»»
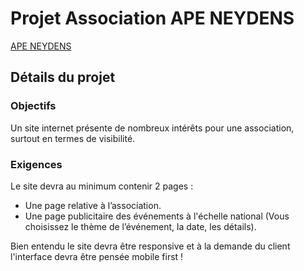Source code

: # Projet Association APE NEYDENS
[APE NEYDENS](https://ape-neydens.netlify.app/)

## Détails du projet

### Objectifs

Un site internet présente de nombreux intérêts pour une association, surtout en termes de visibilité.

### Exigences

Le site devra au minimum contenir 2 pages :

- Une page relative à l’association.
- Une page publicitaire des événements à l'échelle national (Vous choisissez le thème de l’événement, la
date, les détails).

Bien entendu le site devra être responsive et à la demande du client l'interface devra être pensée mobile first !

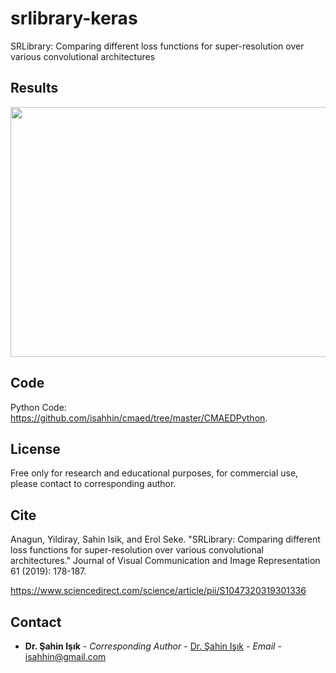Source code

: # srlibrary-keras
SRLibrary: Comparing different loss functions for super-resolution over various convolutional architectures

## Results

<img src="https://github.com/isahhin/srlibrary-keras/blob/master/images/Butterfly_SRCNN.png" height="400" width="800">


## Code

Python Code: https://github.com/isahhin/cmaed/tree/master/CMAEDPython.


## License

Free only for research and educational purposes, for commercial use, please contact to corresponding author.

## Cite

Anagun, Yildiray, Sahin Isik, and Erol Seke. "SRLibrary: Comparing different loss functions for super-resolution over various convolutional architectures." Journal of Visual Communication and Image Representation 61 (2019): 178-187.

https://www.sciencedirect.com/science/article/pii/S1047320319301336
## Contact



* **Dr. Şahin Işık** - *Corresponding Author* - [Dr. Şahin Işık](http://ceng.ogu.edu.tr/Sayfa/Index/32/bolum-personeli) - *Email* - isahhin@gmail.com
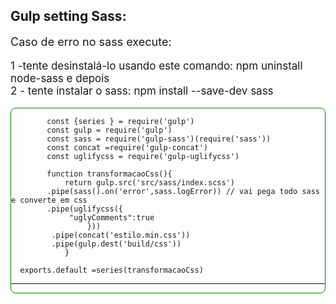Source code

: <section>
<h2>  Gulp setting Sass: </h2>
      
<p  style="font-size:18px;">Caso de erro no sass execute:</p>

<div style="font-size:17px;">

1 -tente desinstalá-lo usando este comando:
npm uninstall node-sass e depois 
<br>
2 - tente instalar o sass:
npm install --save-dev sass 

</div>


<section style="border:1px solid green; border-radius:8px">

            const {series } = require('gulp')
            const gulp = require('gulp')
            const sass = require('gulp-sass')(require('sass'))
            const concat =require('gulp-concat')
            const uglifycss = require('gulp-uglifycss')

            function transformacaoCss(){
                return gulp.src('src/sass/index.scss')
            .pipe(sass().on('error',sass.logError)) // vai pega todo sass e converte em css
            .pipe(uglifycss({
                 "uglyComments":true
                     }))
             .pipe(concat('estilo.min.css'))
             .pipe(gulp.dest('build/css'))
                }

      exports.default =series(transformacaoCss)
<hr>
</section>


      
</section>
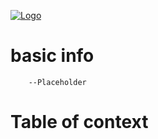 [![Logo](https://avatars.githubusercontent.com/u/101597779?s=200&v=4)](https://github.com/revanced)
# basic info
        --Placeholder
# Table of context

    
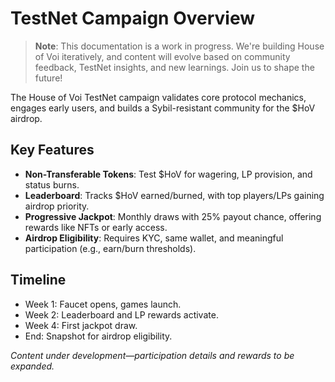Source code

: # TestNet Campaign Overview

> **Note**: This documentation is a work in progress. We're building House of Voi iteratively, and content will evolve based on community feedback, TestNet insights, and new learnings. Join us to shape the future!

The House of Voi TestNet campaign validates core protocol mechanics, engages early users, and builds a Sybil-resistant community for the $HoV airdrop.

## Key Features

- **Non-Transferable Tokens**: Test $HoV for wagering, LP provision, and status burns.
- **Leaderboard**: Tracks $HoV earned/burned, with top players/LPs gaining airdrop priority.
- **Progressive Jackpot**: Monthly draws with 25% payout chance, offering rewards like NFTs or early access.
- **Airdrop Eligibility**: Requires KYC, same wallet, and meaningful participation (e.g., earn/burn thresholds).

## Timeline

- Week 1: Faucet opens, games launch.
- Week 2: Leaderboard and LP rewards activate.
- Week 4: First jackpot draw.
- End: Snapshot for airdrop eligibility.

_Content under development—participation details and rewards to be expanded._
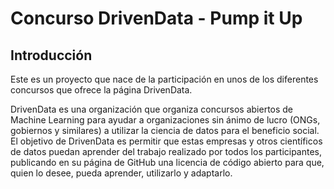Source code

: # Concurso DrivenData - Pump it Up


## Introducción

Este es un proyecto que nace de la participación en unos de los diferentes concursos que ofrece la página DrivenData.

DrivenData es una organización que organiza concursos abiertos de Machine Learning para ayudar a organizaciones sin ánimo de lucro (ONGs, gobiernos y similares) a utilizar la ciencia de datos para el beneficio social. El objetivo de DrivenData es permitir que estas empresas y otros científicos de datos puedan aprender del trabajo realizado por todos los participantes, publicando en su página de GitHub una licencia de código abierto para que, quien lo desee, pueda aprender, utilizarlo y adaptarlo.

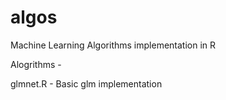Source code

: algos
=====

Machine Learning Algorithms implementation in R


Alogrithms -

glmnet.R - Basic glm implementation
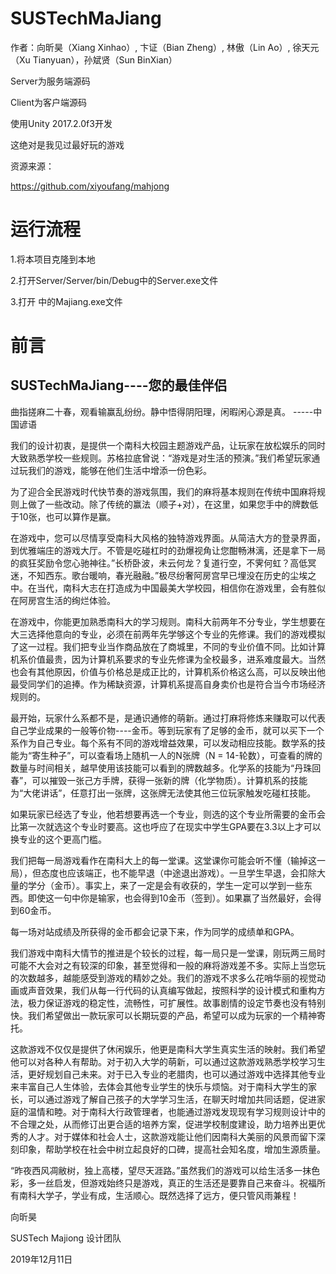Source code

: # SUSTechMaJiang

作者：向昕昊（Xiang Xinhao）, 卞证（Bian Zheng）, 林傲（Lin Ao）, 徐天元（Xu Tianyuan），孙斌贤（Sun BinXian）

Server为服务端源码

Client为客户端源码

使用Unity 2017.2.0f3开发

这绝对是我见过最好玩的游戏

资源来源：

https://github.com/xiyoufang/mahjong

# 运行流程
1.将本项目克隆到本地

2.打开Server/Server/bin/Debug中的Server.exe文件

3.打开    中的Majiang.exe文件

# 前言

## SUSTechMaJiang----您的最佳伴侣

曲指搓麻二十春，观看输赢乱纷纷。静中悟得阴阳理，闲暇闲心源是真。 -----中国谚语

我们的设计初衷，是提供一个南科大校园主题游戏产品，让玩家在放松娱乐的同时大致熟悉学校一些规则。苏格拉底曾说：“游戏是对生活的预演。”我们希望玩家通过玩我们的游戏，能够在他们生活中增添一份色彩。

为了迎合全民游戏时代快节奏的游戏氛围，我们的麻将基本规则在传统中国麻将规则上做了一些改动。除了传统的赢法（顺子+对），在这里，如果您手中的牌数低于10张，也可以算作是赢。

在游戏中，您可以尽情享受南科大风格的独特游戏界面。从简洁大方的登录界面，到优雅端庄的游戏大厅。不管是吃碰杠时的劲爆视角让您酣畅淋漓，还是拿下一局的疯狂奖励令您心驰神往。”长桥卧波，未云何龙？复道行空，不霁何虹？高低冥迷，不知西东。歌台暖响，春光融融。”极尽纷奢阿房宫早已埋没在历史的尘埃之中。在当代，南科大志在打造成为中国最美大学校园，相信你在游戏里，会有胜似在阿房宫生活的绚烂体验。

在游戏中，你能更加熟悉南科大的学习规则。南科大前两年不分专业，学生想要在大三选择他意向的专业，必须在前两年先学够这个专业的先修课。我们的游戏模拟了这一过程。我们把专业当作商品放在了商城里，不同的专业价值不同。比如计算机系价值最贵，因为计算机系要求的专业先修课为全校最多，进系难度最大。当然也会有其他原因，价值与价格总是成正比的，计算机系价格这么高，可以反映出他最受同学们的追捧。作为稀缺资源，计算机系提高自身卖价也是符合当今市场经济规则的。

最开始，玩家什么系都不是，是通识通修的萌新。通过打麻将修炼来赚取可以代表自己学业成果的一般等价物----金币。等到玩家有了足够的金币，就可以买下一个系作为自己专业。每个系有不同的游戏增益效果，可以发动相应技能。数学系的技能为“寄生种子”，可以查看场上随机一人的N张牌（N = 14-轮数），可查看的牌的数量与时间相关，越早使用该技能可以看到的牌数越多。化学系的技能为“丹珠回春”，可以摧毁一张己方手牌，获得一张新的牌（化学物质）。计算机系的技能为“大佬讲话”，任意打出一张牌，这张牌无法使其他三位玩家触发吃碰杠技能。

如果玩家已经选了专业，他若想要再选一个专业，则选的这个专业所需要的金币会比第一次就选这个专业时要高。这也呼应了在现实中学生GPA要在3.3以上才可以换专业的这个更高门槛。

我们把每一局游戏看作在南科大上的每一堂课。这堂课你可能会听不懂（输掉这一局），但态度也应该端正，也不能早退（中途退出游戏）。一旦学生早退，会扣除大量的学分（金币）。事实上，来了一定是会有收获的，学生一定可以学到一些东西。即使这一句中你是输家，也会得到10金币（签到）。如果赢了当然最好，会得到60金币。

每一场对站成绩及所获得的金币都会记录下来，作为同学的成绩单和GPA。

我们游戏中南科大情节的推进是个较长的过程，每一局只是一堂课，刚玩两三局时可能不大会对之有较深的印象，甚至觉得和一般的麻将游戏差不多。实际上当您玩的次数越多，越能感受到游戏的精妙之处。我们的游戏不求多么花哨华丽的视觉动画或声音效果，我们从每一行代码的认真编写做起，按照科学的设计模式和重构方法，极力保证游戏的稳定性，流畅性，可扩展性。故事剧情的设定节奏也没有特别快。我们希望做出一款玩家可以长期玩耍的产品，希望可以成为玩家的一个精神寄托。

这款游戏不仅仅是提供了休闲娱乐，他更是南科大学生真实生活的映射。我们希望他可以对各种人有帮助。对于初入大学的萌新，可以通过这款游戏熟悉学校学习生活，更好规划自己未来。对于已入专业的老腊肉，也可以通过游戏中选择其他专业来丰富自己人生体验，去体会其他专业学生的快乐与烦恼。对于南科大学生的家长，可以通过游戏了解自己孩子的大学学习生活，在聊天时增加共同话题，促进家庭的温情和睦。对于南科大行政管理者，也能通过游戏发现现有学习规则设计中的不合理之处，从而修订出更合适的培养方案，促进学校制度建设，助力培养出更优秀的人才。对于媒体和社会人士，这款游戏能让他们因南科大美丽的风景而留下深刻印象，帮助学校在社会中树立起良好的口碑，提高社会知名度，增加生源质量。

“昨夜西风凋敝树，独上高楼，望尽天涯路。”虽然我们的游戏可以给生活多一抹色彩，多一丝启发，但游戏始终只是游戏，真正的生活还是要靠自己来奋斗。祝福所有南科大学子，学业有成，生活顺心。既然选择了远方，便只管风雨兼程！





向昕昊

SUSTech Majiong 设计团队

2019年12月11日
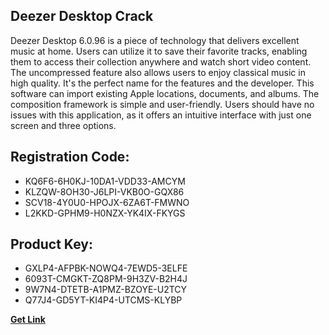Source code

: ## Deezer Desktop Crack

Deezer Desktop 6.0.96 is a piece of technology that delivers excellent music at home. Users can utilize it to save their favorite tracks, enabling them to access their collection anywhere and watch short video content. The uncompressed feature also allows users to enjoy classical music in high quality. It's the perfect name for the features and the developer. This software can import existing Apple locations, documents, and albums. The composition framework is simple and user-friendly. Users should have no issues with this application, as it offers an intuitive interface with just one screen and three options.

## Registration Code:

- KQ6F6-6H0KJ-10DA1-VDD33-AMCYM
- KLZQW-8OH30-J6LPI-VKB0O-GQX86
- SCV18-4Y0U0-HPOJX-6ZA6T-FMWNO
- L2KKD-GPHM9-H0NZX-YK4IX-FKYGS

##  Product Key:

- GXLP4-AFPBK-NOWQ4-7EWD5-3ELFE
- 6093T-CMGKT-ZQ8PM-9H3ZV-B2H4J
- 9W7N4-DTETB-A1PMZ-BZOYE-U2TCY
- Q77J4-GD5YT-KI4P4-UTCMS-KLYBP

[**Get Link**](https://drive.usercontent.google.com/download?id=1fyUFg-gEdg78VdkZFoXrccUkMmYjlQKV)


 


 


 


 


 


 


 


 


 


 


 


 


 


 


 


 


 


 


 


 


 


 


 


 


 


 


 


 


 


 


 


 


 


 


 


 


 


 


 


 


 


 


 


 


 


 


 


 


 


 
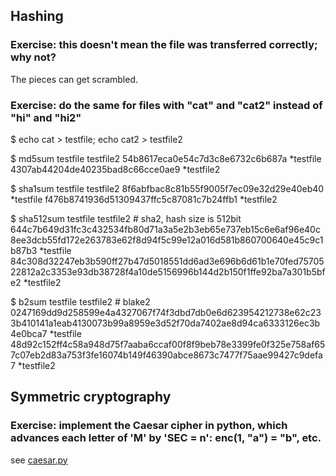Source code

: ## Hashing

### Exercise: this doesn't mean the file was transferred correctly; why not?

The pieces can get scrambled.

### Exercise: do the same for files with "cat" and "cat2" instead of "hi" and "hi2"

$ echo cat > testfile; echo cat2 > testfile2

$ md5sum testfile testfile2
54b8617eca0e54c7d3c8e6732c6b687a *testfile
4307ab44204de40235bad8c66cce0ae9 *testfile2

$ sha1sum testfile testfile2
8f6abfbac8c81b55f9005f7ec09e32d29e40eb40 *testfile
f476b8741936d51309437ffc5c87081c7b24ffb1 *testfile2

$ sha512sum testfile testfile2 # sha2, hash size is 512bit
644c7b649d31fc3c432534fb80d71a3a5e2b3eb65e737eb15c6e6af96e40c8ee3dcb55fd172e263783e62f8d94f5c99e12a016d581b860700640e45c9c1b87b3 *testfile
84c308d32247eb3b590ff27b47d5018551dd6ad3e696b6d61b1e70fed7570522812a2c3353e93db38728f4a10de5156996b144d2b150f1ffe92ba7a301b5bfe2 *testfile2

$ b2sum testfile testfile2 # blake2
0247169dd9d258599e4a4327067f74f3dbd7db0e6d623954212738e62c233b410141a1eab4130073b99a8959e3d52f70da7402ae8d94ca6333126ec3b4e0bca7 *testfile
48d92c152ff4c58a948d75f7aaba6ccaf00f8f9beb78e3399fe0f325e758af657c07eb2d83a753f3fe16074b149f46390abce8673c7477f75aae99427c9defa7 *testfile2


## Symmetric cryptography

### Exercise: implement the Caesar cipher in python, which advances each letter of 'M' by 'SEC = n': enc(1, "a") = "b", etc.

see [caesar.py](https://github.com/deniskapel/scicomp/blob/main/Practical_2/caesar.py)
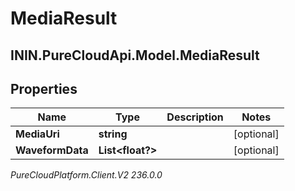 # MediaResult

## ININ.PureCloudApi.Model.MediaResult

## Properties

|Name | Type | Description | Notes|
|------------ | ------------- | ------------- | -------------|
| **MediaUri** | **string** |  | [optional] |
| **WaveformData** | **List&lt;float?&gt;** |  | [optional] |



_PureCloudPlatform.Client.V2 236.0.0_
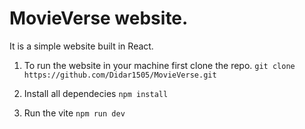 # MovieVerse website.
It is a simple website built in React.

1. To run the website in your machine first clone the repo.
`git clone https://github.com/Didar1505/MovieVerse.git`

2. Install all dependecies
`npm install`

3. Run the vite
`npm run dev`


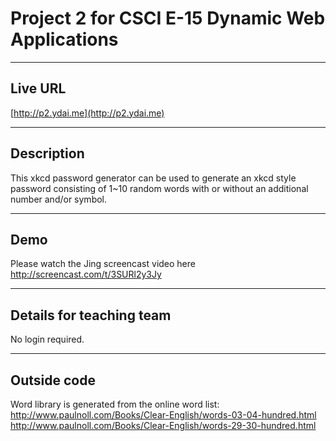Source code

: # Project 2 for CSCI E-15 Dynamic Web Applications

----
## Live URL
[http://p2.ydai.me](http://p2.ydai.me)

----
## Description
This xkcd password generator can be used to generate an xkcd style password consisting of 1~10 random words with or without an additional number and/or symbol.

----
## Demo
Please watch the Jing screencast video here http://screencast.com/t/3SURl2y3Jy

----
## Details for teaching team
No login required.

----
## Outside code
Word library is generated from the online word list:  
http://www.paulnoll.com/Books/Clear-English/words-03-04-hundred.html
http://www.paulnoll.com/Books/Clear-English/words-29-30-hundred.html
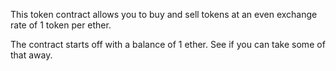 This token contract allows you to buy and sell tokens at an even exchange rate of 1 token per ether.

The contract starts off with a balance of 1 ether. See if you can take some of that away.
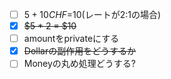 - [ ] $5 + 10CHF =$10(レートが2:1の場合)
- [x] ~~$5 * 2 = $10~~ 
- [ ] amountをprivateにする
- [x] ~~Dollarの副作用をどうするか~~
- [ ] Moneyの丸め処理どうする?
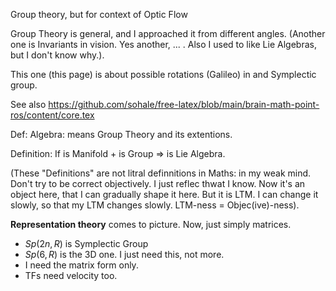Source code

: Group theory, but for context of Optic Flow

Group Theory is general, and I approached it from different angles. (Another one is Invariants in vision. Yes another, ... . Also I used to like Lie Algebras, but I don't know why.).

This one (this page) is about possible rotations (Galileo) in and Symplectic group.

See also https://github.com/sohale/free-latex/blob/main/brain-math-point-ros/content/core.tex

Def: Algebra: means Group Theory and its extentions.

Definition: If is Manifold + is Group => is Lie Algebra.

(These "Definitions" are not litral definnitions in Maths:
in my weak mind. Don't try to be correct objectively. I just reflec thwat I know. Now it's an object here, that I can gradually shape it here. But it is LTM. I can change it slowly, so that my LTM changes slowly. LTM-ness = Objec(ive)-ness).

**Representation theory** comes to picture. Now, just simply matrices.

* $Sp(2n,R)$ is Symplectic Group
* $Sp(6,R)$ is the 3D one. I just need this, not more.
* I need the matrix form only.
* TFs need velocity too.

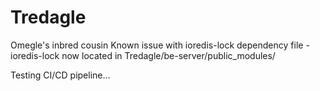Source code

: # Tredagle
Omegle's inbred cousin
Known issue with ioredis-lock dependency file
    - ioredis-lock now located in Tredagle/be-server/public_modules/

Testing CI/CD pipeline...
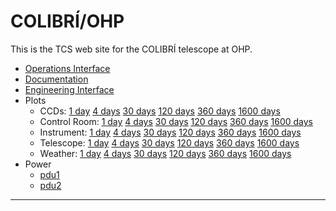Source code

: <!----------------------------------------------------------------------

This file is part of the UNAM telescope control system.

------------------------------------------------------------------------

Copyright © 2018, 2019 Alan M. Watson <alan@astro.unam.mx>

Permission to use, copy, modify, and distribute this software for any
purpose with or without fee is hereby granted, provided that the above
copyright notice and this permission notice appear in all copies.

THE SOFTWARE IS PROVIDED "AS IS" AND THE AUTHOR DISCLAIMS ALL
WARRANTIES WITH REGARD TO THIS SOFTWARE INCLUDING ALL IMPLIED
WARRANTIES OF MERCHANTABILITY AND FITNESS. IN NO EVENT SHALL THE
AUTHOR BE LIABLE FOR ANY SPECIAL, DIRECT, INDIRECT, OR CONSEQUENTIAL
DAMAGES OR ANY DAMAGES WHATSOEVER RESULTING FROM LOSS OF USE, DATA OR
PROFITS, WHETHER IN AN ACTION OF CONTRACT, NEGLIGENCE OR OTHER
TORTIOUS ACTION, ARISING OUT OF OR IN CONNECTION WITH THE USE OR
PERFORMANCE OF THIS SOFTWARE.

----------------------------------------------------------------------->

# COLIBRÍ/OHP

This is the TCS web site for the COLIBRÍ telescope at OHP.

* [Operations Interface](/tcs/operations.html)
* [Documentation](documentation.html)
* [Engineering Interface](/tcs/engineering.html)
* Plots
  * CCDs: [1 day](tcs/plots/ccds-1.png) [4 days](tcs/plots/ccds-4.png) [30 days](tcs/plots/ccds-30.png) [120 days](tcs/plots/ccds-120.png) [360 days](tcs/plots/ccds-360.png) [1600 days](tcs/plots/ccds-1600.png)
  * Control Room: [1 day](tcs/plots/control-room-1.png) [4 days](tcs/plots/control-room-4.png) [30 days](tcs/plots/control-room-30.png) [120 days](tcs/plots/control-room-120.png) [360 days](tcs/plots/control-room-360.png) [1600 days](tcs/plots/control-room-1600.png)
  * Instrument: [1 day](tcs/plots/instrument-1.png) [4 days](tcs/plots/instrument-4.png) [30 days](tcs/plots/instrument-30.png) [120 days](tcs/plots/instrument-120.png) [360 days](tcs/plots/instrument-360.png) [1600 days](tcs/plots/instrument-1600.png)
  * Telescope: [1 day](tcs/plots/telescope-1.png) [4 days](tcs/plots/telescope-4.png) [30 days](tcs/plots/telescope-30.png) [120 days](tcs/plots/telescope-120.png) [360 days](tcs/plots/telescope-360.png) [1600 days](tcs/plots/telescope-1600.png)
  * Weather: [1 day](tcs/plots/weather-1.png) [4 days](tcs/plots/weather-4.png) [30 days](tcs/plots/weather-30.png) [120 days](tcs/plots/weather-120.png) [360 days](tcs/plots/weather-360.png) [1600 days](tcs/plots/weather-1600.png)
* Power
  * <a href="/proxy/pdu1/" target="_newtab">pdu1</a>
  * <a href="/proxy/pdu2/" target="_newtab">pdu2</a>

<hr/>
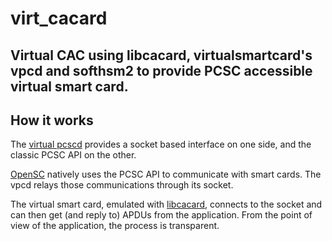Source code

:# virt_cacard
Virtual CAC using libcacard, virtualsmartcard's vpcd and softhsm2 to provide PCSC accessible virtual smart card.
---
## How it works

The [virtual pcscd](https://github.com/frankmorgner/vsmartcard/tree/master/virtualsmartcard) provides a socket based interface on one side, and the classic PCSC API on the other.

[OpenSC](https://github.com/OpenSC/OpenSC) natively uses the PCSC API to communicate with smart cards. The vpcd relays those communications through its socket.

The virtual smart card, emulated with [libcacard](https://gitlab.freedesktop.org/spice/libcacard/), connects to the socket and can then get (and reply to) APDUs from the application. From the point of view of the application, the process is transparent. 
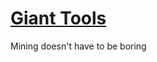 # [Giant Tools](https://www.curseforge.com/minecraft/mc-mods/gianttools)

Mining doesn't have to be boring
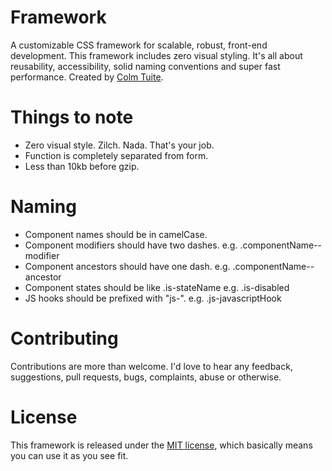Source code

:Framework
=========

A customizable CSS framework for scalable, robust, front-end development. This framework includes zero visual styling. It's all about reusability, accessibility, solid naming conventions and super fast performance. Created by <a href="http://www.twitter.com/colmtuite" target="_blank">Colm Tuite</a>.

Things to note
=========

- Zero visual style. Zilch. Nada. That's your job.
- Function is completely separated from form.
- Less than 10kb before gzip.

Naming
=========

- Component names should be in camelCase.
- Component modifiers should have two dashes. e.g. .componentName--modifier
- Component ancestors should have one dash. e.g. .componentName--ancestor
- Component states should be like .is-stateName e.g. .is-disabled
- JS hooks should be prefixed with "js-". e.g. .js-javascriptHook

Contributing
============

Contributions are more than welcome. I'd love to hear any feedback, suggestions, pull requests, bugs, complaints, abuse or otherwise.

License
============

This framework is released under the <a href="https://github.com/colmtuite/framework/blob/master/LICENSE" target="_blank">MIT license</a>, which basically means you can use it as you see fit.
««
Looking at the records, how many lines include "early"? Respond with the number only.

• [RESPONSE BOX] 2